If the printing from PhotoShop is visual better, than in QXP, it seems that
there was some kind of printout color-correction.
I know at least five possibilities of such print-out color correction:
1) Transfer-Curves
These are gradation curves which are applied only when the image is printed. You
can specify transfer-curves in the options in the printing dialogue.
2) Color-Sync Colormanagement
The Color-Correction is done by the CMM on the computer. You have to specify a
target-profile in the printing dialogue of Photoshop.
3) Printer-Driver Colormanagement
The Color Correction is done inside the RIP with standard-functions of the RIP.
You specify a source-profile in the normal printing dialogue. The printer-driver
converts this to a PostScript CSA. Inside the RIP the CMYK-Data is converted
with the CSA to Lab and then convertes by an internal CRD to the printer CMYK
4) EPS/PostScript Colormanagement
If save an image as EPS and you click the button "PostScrip Colormanagement" the
icc-profile of your document-space will be embedded in the EPS. If you print
this EPS from any application, it will be definitely colormanaged in the
PostScript-RIP. Even if you disable Colormanagement in the application wich
contains the EPS. Inside the RIP the embedded icc-profile is converted to a CSA,
the following colormanagement is like as in 3)

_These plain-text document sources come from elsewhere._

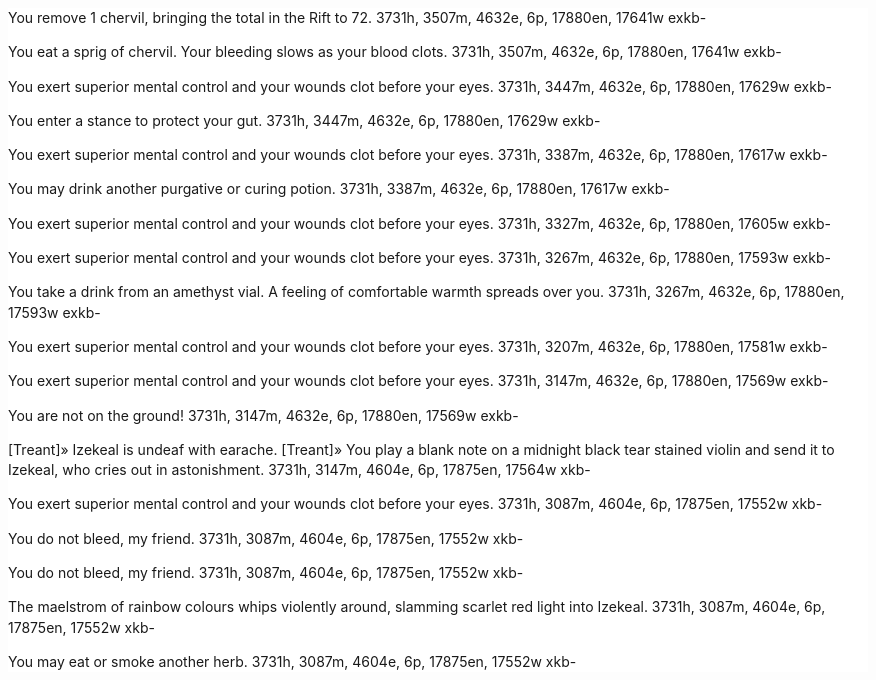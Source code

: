You remove 1 chervil, bringing the total in the Rift to 72.
3731h, 3507m, 4632e, 6p, 17880en, 17641w exkb-

You eat a sprig of chervil.
Your bleeding slows as your blood clots.
3731h, 3507m, 4632e, 6p, 17880en, 17641w exkb-

You exert superior mental control and your wounds clot before your eyes.
3731h, 3447m, 4632e, 6p, 17880en, 17629w exkb-

You enter a stance to protect your gut.
3731h, 3447m, 4632e, 6p, 17880en, 17629w exkb-

You exert superior mental control and your wounds clot before your eyes.
3731h, 3387m, 4632e, 6p, 17880en, 17617w exkb-


You may drink another purgative or curing potion.
3731h, 3387m, 4632e, 6p, 17880en, 17617w exkb-

You exert superior mental control and your wounds clot before your eyes.
3731h, 3327m, 4632e, 6p, 17880en, 17605w exkb-

You exert superior mental control and your wounds clot before your eyes.
3731h, 3267m, 4632e, 6p, 17880en, 17593w exkb-

You take a drink from an amethyst vial.
A feeling of comfortable warmth spreads over you.
3731h, 3267m, 4632e, 6p, 17880en, 17593w exkb-

You exert superior mental control and your wounds clot before your eyes.
3731h, 3207m, 4632e, 6p, 17880en, 17581w exkb-

You exert superior mental control and your wounds clot before your eyes.
3731h, 3147m, 4632e, 6p, 17880en, 17569w exkb-

You are not on the ground!
3731h, 3147m, 4632e, 6p, 17880en, 17569w exkb-

[Treant]» Izekeal is undeaf with earache.
[Treant]» 
You play a blank note on a midnight black tear stained violin and send it to Izekeal, who cries out in astonishment.
3731h, 3147m, 4604e, 6p, 17875en, 17564w xkb-

You exert superior mental control and your wounds clot before your eyes.
3731h, 3087m, 4604e, 6p, 17875en, 17552w xkb-

You do not bleed, my friend.
3731h, 3087m, 4604e, 6p, 17875en, 17552w xkb-

You do not bleed, my friend.
3731h, 3087m, 4604e, 6p, 17875en, 17552w xkb-


The maelstrom of rainbow colours whips violently around, slamming scarlet red light into Izekeal.
3731h, 3087m, 4604e, 6p, 17875en, 17552w xkb-


You may eat or smoke another herb.
3731h, 3087m, 4604e, 6p, 17875en, 17552w xkb-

5) QMS internal Colormanagement
A lot of QMS printer have internal color-corrections. You can activate them in
the printer specific options in the printer driver.
There you have e.g. "SWOP" "Euroscale" "No Colormanagement". In this case the
CMYK-Data will be color corrected by a probietary QMS-engine inside the RIP.
This parts are only about printing CMYK-images....
What about the interaction between the image and the layout application ?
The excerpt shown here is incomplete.